DATA PROVIDED
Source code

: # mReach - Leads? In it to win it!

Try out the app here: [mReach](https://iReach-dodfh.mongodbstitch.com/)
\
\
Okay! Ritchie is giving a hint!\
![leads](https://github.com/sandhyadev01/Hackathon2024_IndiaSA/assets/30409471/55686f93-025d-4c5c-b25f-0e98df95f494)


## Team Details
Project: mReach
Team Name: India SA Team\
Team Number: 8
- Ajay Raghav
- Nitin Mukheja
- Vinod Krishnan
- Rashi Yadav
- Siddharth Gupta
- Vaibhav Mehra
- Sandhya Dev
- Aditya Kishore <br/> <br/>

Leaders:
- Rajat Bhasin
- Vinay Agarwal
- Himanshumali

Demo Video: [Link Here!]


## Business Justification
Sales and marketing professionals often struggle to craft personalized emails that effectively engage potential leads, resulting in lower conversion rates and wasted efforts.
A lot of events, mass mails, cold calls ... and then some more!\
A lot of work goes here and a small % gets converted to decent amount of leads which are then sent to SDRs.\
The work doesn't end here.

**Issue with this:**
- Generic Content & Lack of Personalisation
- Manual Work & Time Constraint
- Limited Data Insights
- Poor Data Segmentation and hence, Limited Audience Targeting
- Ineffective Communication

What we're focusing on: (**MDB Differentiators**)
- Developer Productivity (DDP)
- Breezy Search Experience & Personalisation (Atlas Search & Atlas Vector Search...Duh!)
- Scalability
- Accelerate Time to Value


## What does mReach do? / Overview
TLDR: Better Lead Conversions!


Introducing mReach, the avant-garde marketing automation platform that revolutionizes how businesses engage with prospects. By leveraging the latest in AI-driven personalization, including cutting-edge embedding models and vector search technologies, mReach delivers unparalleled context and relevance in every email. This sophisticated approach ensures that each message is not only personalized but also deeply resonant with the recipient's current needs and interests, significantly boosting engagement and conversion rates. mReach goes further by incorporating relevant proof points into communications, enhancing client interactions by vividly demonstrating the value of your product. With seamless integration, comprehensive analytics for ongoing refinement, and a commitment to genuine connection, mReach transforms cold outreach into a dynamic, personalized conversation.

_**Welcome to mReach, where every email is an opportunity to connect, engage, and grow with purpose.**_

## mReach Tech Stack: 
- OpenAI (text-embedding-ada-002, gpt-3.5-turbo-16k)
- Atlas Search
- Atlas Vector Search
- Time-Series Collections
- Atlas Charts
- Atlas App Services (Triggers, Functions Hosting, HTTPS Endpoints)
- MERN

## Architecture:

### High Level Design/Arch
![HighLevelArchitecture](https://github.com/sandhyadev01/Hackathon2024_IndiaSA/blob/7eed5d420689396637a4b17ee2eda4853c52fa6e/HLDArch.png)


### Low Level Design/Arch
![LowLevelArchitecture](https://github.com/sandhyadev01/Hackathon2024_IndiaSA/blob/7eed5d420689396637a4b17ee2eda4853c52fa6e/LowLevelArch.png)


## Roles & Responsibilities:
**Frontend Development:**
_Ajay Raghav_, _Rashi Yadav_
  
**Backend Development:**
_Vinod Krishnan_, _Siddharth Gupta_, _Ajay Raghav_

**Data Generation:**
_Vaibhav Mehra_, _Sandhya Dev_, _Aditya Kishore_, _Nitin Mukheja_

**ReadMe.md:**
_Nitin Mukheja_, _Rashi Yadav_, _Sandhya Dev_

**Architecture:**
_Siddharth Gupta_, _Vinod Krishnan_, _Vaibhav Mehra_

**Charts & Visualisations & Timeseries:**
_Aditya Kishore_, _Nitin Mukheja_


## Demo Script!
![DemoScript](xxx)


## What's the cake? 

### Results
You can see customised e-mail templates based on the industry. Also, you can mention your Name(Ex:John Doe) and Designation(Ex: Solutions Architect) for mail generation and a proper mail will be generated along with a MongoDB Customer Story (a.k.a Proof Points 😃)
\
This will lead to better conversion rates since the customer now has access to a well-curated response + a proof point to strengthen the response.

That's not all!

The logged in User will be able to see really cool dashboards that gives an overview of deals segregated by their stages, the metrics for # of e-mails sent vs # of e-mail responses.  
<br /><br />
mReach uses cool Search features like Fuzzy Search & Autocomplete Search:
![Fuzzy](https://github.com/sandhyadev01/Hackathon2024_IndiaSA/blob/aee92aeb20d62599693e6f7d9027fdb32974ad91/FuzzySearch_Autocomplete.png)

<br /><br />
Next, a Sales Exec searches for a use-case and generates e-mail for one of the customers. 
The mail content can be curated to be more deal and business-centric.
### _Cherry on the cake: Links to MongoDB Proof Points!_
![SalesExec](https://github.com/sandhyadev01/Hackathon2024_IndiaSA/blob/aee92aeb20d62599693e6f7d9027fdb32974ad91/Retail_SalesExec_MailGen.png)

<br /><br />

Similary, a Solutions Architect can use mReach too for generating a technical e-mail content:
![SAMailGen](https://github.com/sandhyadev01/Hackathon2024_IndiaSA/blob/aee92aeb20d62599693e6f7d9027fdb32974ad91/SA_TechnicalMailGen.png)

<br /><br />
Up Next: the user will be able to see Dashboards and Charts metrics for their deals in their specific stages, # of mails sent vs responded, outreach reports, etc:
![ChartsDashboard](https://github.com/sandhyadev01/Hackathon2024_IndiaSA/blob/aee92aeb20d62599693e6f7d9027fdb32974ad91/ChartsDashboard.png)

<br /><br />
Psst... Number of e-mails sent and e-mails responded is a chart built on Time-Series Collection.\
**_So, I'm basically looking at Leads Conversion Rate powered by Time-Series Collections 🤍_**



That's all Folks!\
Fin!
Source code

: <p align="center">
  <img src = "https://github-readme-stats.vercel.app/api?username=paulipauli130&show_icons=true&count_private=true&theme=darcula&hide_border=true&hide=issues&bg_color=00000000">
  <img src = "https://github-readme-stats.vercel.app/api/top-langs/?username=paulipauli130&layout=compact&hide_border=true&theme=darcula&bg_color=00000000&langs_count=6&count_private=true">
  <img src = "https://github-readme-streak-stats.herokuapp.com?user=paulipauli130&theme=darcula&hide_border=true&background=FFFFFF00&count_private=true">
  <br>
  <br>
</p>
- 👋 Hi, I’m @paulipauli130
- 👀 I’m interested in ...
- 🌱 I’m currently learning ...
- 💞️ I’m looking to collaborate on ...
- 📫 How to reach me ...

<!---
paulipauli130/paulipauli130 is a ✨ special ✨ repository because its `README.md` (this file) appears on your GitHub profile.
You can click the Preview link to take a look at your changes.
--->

ASSIGNMENT
Which lines of the data contain the string "cool"? Copy each one.

RESULT FOR THIS TASK
The logged in User will be able to see really cool dashboards that gives an overview of deals segregated by their stages, the metrics for # of e-mails sent vs # of e-mail responses.  
mReach uses cool Search features like Fuzzy Search & Autocomplete Search:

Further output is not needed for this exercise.